Once every line in the data that follows has been checked for the word "dịch", give only the number of lines that hold it.

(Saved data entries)
◆ ◆ ◆ ◆ ◆ ◆ ◆
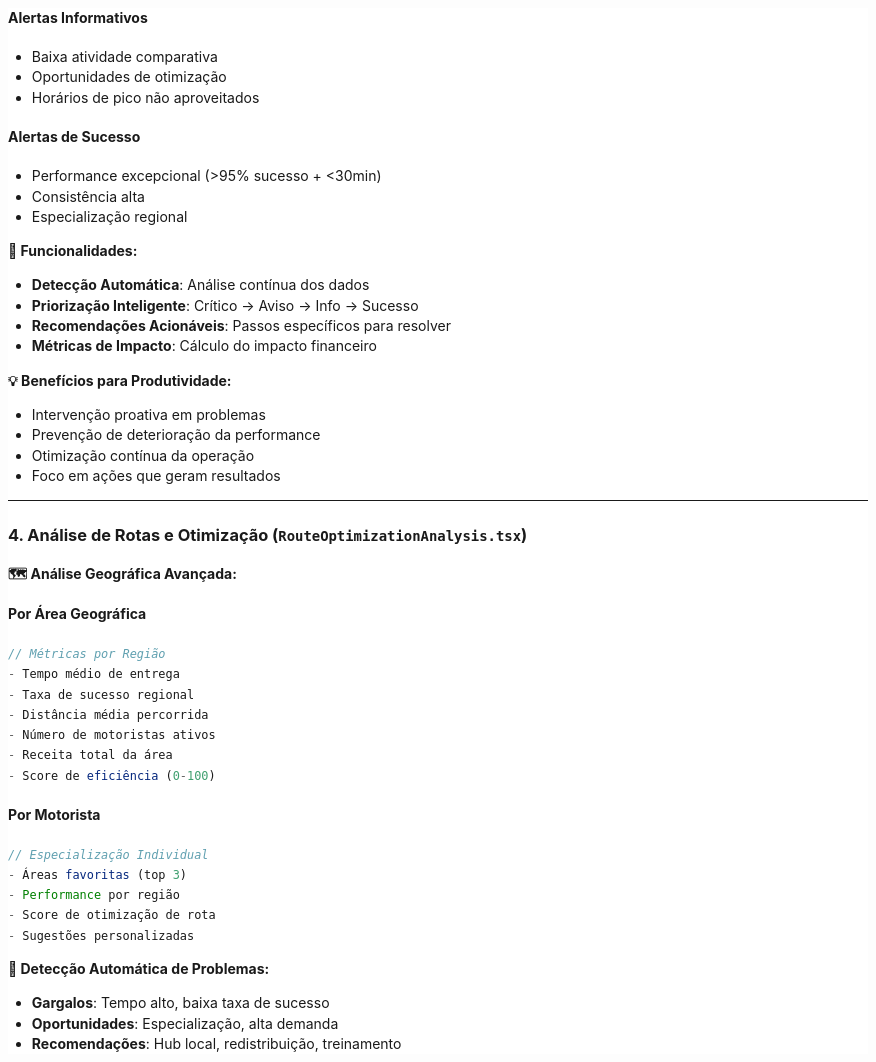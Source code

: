 #### **Alertas Informativos**
- Baixa atividade comparativa
- Oportunidades de otimização
- Horários de pico não aproveitados

#### **Alertas de Sucesso**
- Performance excepcional (>95% sucesso + <30min)
- Consistência alta
- Especialização regional

**🎯 Funcionalidades:**
- **Detecção Automática**: Análise contínua dos dados
- **Priorização Inteligente**: Crítico → Aviso → Info → Sucesso
- **Recomendações Acionáveis**: Passos específicos para resolver
- **Métricas de Impacto**: Cálculo do impacto financeiro

**💡 Benefícios para Produtividade:**
- Intervenção proativa em problemas
- Prevenção de deterioração da performance
- Otimização contínua da operação
- Foco em ações que geram resultados

---

### 4. **Análise de Rotas e Otimização** (`RouteOptimizationAnalysis.tsx`)

**🗺️ Análise Geográfica Avançada:**

#### **Por Área Geográfica**
```typescript
// Métricas por Região
- Tempo médio de entrega
- Taxa de sucesso regional
- Distância média percorrida
- Número de motoristas ativos
- Receita total da área
- Score de eficiência (0-100)
```

#### **Por Motorista**
```typescript
// Especialização Individual
- Áreas favoritas (top 3)
- Performance por região
- Score de otimização de rota
- Sugestões personalizadas
```

**🎯 Detecção Automática de Problemas:**
- **Gargalos**: Tempo alto, baixa taxa de sucesso
- **Oportunidades**: Especialização, alta demanda
- **Recomendações**: Hub local, redistribuição, treinamento
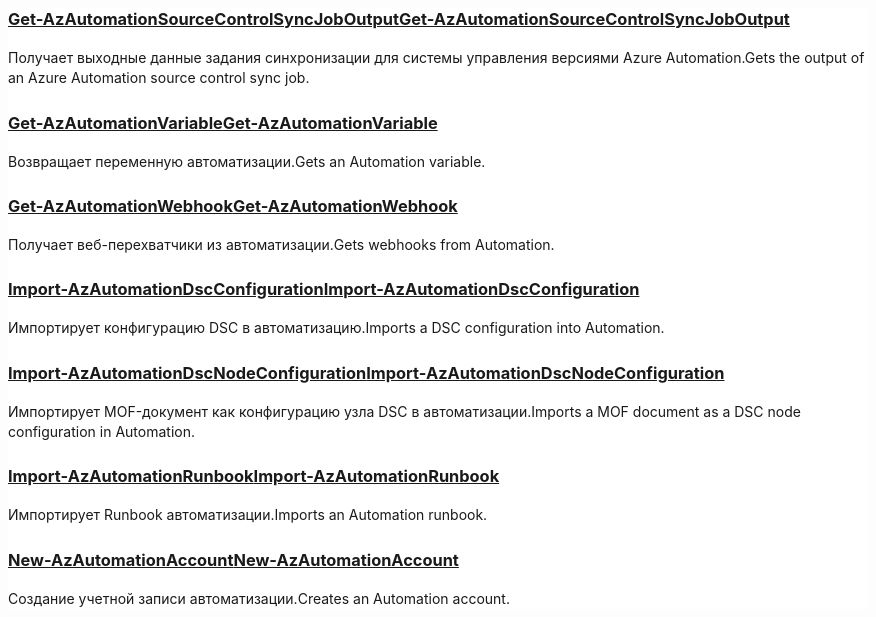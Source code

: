 ### [<span data-ttu-id="670fe-165">Get-AzAutomationSourceControlSyncJobOutput</span><span class="sxs-lookup"><span data-stu-id="670fe-165">Get-AzAutomationSourceControlSyncJobOutput</span></span>](Get-AzAutomationSourceControlSyncJobOutput.md)
<span data-ttu-id="670fe-166">Получает выходные данные задания синхронизации для системы управления версиями Azure Automation.</span><span class="sxs-lookup"><span data-stu-id="670fe-166">Gets the output of an Azure Automation source control sync job.</span></span>

### [<span data-ttu-id="670fe-167">Get-AzAutomationVariable</span><span class="sxs-lookup"><span data-stu-id="670fe-167">Get-AzAutomationVariable</span></span>](Get-AzAutomationVariable.md)
<span data-ttu-id="670fe-168">Возвращает переменную автоматизации.</span><span class="sxs-lookup"><span data-stu-id="670fe-168">Gets an Automation variable.</span></span>

### [<span data-ttu-id="670fe-169">Get-AzAutomationWebhook</span><span class="sxs-lookup"><span data-stu-id="670fe-169">Get-AzAutomationWebhook</span></span>](Get-AzAutomationWebhook.md)
<span data-ttu-id="670fe-170">Получает веб-перехватчики из автоматизации.</span><span class="sxs-lookup"><span data-stu-id="670fe-170">Gets webhooks from Automation.</span></span>

### [<span data-ttu-id="670fe-171">Import-AzAutomationDscConfiguration</span><span class="sxs-lookup"><span data-stu-id="670fe-171">Import-AzAutomationDscConfiguration</span></span>](Import-AzAutomationDscConfiguration.md)
<span data-ttu-id="670fe-172">Импортирует конфигурацию DSC в автоматизацию.</span><span class="sxs-lookup"><span data-stu-id="670fe-172">Imports a DSC configuration into Automation.</span></span>

### [<span data-ttu-id="670fe-173">Import-AzAutomationDscNodeConfiguration</span><span class="sxs-lookup"><span data-stu-id="670fe-173">Import-AzAutomationDscNodeConfiguration</span></span>](Import-AzAutomationDscNodeConfiguration.md)
<span data-ttu-id="670fe-174">Импортирует MOF-документ как конфигурацию узла DSC в автоматизации.</span><span class="sxs-lookup"><span data-stu-id="670fe-174">Imports a MOF document as a DSC node configuration in Automation.</span></span>

### [<span data-ttu-id="670fe-175">Import-AzAutomationRunbook</span><span class="sxs-lookup"><span data-stu-id="670fe-175">Import-AzAutomationRunbook</span></span>](Import-AzAutomationRunbook.md)
<span data-ttu-id="670fe-176">Импортирует Runbook автоматизации.</span><span class="sxs-lookup"><span data-stu-id="670fe-176">Imports an Automation runbook.</span></span>

### [<span data-ttu-id="670fe-177">New-AzAutomationAccount</span><span class="sxs-lookup"><span data-stu-id="670fe-177">New-AzAutomationAccount</span></span>](New-AzAutomationAccount.md)
<span data-ttu-id="670fe-178">Создание учетной записи автоматизации.</span><span class="sxs-lookup"><span data-stu-id="670fe-178">Creates an Automation account.</span></span>
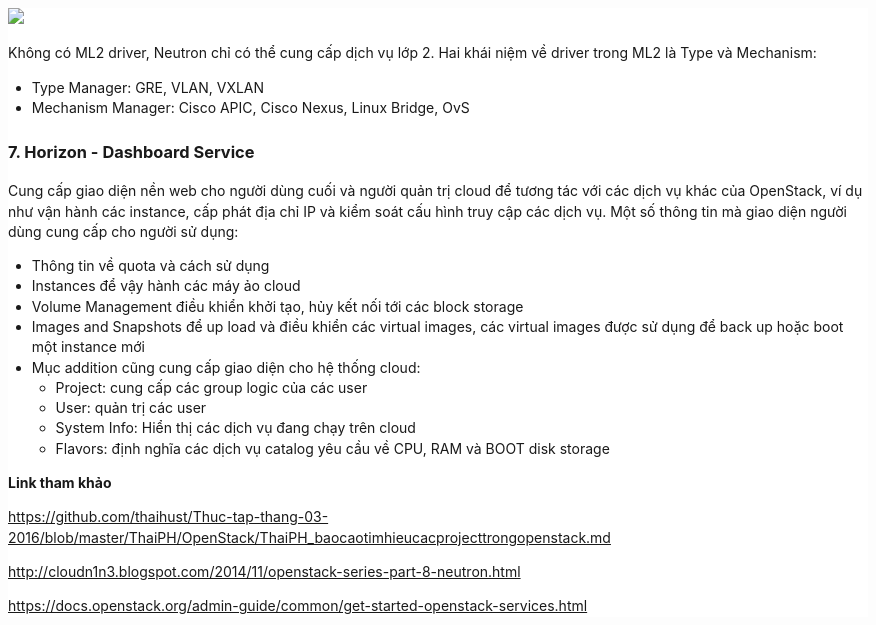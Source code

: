 <img src="http://i.imgur.com/Ykm1A4V.jpg">

Không có ML2 driver, Neutron chỉ có thể cung cấp dịch vụ lớp 2. Hai khái niệm về driver trong ML2 là Type và Mechanism:

- Type Manager: GRE, VLAN, VXLAN
- Mechanism Manager: Cisco APIC, Cisco Nexus, Linux Bridge, OvS

### 7. Horizon - Dashboard Service

Cung cấp giao diện nền web cho người dùng cuối và người quản trị cloud để tương tác với các dịch vụ khác của OpenStack, ví dụ như vận hành các instance, cấp phát địa chỉ IP và kiểm soát cấu hình truy cập các dịch vụ. Một số thông tin mà giao diện người dùng cung cấp cho người sử dụng:

- Thông tin về quota và cách sử dụng
- Instances để vậy hành các máy ảo cloud
- Volume Management điều khiển khởi tạo, hủy kết nối tới các block storage
- Images and Snapshots để up load và điều khiển các virtual images, các virtual images được sử dụng để back up hoặc boot một instance mới
- Mục addition cũng cung cấp giao diện cho hệ thống cloud:
  <ul>
  <li>Project: cung cấp các group logic của các user</li>
  <li>User: quản trị các user</li>
  <li>System Info: Hiển thị các dịch vụ đang chạy trên cloud</li>
  <li>Flavors: định nghĩa các dịch vụ catalog yêu cầu về CPU, RAM và BOOT disk storage</li>
  </ul>
 
 **Link tham khảo**
 
 https://github.com/thaihust/Thuc-tap-thang-03-2016/blob/master/ThaiPH/OpenStack/ThaiPH_baocaotimhieucacprojecttrongopenstack.md
 
 http://cloudn1n3.blogspot.com/2014/11/openstack-series-part-8-neutron.html
 
 https://docs.openstack.org/admin-guide/common/get-started-openstack-services.html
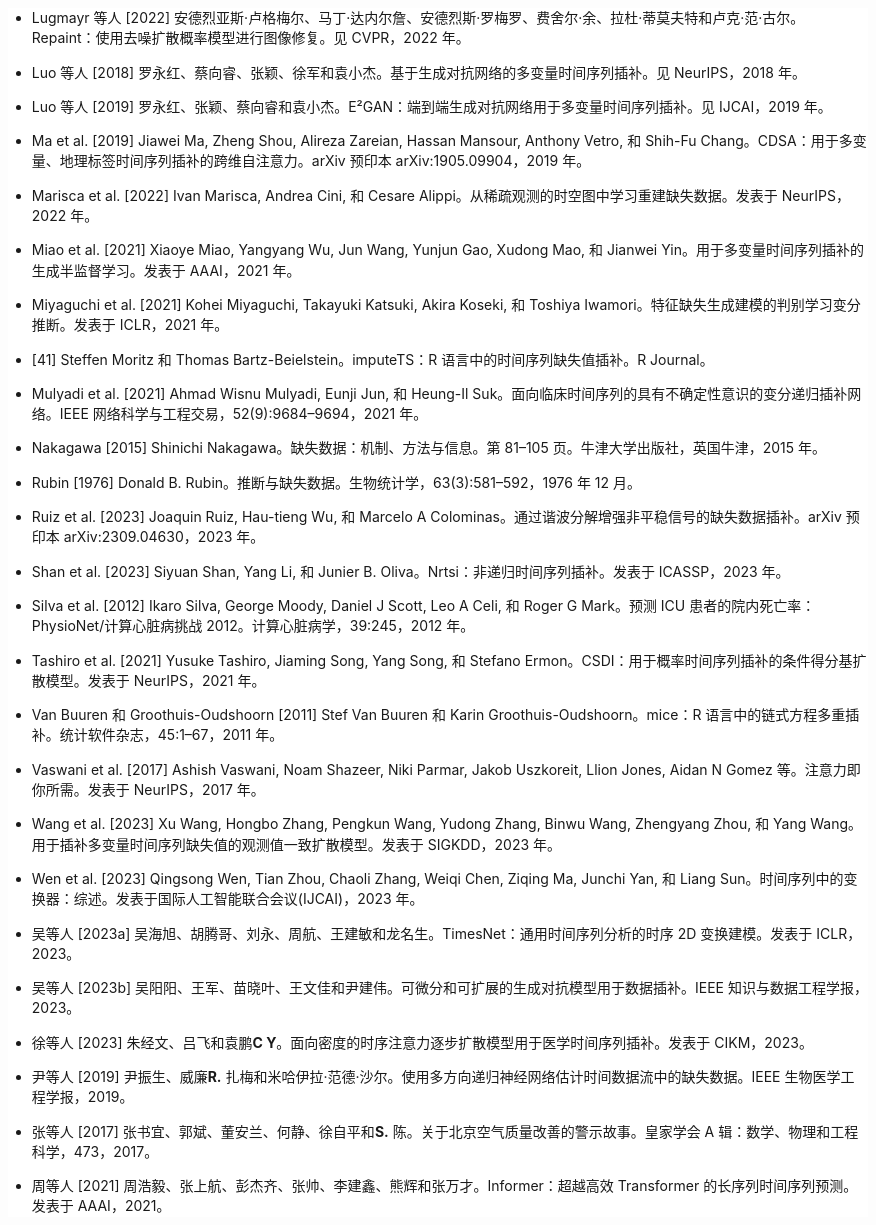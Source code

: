 +   Lugmayr 等人 [2022] 安德烈亚斯·卢格梅尔、马丁·达内尔詹、安德烈斯·罗梅罗、费舍尔·余、拉杜·蒂莫夫特和卢克·范·古尔。Repaint：使用去噪扩散概率模型进行图像修复。见 CVPR，2022 年。

+   Luo 等人 [2018] 罗永红、蔡向睿、张颖、徐军和袁小杰。基于生成对抗网络的多变量时间序列插补。见 NeurIPS，2018 年。

+   Luo 等人 [2019] 罗永红、张颖、蔡向睿和袁小杰。E²GAN：端到端生成对抗网络用于多变量时间序列插补。见 IJCAI，2019 年。

+   Ma et al. [2019] Jiawei Ma, Zheng Shou, Alireza Zareian, Hassan Mansour, Anthony Vetro, 和 Shih-Fu Chang。CDSA：用于多变量、地理标签时间序列插补的跨维自注意力。arXiv 预印本 arXiv:1905.09904，2019 年。

+   Marisca et al. [2022] Ivan Marisca, Andrea Cini, 和 Cesare Alippi。从稀疏观测的时空图中学习重建缺失数据。发表于 NeurIPS，2022 年。

+   Miao et al. [2021] Xiaoye Miao, Yangyang Wu, Jun Wang, Yunjun Gao, Xudong Mao, 和 Jianwei Yin。用于多变量时间序列插补的生成半监督学习。发表于 AAAI，2021 年。

+   Miyaguchi et al. [2021] Kohei Miyaguchi, Takayuki Katsuki, Akira Koseki, 和 Toshiya Iwamori。特征缺失生成建模的判别学习变分推断。发表于 ICLR，2021 年。

+   [41] Steffen Moritz 和 Thomas Bartz-Beielstein。imputeTS：R 语言中的时间序列缺失值插补。R Journal。

+   Mulyadi et al. [2021] Ahmad Wisnu Mulyadi, Eunji Jun, 和 Heung-Il Suk。面向临床时间序列的具有不确定性意识的变分递归插补网络。IEEE 网络科学与工程交易，52(9):9684–9694，2021 年。

+   Nakagawa [2015] Shinichi Nakagawa。缺失数据：机制、方法与信息。第 81–105 页。牛津大学出版社，英国牛津，2015 年。

+   Rubin [1976] Donald B. Rubin。推断与缺失数据。生物统计学，63(3):581–592，1976 年 12 月。

+   Ruiz et al. [2023] Joaquin Ruiz, Hau-tieng Wu, 和 Marcelo A Colominas。通过谐波分解增强非平稳信号的缺失数据插补。arXiv 预印本 arXiv:2309.04630，2023 年。

+   Shan et al. [2023] Siyuan Shan, Yang Li, 和 Junier B. Oliva。Nrtsi：非递归时间序列插补。发表于 ICASSP，2023 年。

+   Silva et al. [2012] Ikaro Silva, George Moody, Daniel J Scott, Leo A Celi, 和 Roger G Mark。预测 ICU 患者的院内死亡率：PhysioNet/计算心脏病挑战 2012。计算心脏病学，39:245，2012 年。

+   Tashiro et al. [2021] Yusuke Tashiro, Jiaming Song, Yang Song, 和 Stefano Ermon。CSDI：用于概率时间序列插补的条件得分基扩散模型。发表于 NeurIPS，2021 年。

+   Van Buuren 和 Groothuis-Oudshoorn [2011] Stef Van Buuren 和 Karin Groothuis-Oudshoorn。mice：R 语言中的链式方程多重插补。统计软件杂志，45:1–67，2011 年。

+   Vaswani et al. [2017] Ashish Vaswani, Noam Shazeer, Niki Parmar, Jakob Uszkoreit, Llion Jones, Aidan N Gomez 等。注意力即你所需。发表于 NeurIPS，2017 年。

+   Wang et al. [2023] Xu Wang, Hongbo Zhang, Pengkun Wang, Yudong Zhang, Binwu Wang, Zhengyang Zhou, 和 Yang Wang。用于插补多变量时间序列缺失值的观测值一致扩散模型。发表于 SIGKDD，2023 年。

+   Wen et al. [2023] Qingsong Wen, Tian Zhou, Chaoli Zhang, Weiqi Chen, Ziqing Ma, Junchi Yan, 和 Liang Sun。时间序列中的变换器：综述。发表于国际人工智能联合会议(IJCAI)，2023 年。

+   吴等人 [2023a] 吴海旭、胡腾哥、刘永、周航、王建敏和龙名生。TimesNet：通用时间序列分析的时序 2D 变换建模。发表于 ICLR，2023。

+   吴等人 [2023b] 吴阳阳、王军、苗晓叶、王文佳和尹建伟。可微分和可扩展的生成对抗模型用于数据插补。IEEE 知识与数据工程学报，2023。

+   徐等人 [2023] 朱经文、吕飞和袁鹏**C Y**。面向密度的时序注意力逐步扩散模型用于医学时间序列插补。发表于 CIKM，2023。

+   尹等人 [2019] 尹振生、威廉**R.** 扎梅和米哈伊拉·范德·沙尔。使用多方向递归神经网络估计时间数据流中的缺失数据。IEEE 生物医学工程学报，2019。

+   张等人 [2017] 张书宜、郭斌、董安兰、何静、徐自平和**S.** 陈。关于北京空气质量改善的警示故事。皇家学会 A 辑：数学、物理和工程科学，473，2017。

+   周等人 [2021] 周浩毅、张上航、彭杰齐、张帅、李建鑫、熊辉和张万才。Informer：超越高效 Transformer 的长序列时间序列预测。发表于 AAAI，2021。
◆ ◆ ◆ ◆ ◆ ◆ ◆
_ANSWER BELOW_: 4